• [Exercise prompt]: A single number is the answer here: the count of lines in the data below that include the word "simply".

• [Exercise data]:
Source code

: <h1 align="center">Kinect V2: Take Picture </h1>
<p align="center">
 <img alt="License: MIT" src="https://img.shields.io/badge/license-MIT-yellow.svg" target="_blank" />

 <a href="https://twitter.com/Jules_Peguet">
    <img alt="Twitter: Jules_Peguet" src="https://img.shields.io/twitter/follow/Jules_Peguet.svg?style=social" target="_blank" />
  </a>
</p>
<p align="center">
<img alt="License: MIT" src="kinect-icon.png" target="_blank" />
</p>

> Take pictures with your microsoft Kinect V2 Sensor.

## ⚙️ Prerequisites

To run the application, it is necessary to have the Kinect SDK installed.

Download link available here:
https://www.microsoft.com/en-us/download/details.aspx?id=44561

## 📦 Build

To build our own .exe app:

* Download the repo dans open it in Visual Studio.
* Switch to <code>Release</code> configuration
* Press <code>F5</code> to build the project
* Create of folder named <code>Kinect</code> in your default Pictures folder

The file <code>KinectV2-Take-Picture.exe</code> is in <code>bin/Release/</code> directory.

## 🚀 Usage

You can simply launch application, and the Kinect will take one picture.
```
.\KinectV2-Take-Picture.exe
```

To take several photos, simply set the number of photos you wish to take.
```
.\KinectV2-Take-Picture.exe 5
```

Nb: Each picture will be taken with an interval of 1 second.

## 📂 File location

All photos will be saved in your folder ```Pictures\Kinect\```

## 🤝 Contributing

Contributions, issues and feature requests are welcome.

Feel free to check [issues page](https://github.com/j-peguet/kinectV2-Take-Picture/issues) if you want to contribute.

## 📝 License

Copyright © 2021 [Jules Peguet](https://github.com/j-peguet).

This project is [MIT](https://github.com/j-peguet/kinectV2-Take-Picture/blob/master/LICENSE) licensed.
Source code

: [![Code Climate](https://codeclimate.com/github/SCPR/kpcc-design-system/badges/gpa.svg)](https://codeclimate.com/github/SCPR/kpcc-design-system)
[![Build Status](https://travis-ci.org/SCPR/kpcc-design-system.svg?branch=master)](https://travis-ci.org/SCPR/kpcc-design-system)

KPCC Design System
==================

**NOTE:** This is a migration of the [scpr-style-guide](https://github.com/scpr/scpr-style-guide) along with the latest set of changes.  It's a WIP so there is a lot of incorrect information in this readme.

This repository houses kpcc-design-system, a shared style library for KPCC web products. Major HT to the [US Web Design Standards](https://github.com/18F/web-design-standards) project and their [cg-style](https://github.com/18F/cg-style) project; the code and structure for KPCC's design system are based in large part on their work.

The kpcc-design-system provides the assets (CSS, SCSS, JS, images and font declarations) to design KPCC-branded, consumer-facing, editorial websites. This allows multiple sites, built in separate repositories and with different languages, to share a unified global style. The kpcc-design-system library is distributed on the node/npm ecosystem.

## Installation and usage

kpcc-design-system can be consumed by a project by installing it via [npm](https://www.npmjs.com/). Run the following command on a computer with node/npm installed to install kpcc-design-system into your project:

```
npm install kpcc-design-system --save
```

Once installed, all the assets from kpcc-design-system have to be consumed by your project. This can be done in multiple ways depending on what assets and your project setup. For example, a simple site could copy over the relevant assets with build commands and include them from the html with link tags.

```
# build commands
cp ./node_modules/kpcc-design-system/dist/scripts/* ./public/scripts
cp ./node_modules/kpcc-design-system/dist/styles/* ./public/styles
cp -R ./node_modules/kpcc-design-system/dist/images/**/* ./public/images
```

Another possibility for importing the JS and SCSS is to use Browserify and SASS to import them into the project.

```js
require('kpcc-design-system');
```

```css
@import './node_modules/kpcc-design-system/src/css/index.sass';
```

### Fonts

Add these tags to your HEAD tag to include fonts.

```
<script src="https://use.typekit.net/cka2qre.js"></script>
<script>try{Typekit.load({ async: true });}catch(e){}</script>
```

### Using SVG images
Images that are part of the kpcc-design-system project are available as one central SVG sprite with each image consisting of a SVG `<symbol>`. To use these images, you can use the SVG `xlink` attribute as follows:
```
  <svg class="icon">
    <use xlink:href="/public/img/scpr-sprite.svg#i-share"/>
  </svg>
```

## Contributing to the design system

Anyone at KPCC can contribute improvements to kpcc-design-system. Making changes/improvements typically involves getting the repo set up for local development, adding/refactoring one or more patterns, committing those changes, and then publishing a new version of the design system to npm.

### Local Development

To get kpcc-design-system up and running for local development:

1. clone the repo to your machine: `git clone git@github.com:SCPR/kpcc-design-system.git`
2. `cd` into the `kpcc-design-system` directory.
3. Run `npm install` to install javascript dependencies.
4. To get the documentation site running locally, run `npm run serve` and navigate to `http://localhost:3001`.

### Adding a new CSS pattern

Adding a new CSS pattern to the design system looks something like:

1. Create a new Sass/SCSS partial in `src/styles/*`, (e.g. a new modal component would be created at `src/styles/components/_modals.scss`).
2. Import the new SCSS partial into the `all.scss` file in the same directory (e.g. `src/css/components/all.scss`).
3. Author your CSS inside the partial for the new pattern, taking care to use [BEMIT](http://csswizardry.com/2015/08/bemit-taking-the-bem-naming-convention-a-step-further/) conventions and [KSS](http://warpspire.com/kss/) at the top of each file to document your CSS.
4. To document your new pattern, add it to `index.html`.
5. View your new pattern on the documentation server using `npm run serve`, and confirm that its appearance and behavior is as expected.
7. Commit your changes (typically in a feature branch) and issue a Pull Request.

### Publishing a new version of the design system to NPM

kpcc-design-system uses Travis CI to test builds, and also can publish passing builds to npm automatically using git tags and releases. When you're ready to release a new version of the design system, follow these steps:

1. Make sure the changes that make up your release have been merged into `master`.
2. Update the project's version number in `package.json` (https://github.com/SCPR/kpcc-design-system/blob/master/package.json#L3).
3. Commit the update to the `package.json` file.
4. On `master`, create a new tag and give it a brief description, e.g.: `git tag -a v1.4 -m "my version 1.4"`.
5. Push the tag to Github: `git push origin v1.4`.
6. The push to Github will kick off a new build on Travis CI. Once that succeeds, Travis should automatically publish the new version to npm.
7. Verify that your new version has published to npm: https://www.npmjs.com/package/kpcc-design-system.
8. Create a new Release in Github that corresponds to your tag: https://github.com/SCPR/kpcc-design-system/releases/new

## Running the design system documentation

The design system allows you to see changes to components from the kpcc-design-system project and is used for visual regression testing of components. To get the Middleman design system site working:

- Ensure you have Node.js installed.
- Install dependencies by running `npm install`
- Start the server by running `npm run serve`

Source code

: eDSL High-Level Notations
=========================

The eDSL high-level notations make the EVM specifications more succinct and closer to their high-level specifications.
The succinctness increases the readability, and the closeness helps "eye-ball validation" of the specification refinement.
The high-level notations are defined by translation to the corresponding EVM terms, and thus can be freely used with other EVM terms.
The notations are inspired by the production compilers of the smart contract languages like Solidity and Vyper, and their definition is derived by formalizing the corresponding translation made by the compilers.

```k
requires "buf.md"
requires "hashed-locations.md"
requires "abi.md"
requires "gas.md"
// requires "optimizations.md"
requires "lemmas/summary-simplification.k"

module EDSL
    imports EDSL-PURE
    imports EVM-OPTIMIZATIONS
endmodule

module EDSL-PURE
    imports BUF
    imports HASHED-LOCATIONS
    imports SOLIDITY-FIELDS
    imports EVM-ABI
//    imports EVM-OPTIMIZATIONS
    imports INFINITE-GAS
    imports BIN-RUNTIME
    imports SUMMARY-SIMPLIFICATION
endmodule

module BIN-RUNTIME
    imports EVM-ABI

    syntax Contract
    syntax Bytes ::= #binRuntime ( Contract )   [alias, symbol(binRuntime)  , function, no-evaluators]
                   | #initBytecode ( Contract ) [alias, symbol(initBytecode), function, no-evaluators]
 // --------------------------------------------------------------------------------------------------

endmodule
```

• [Answer for the task]: 2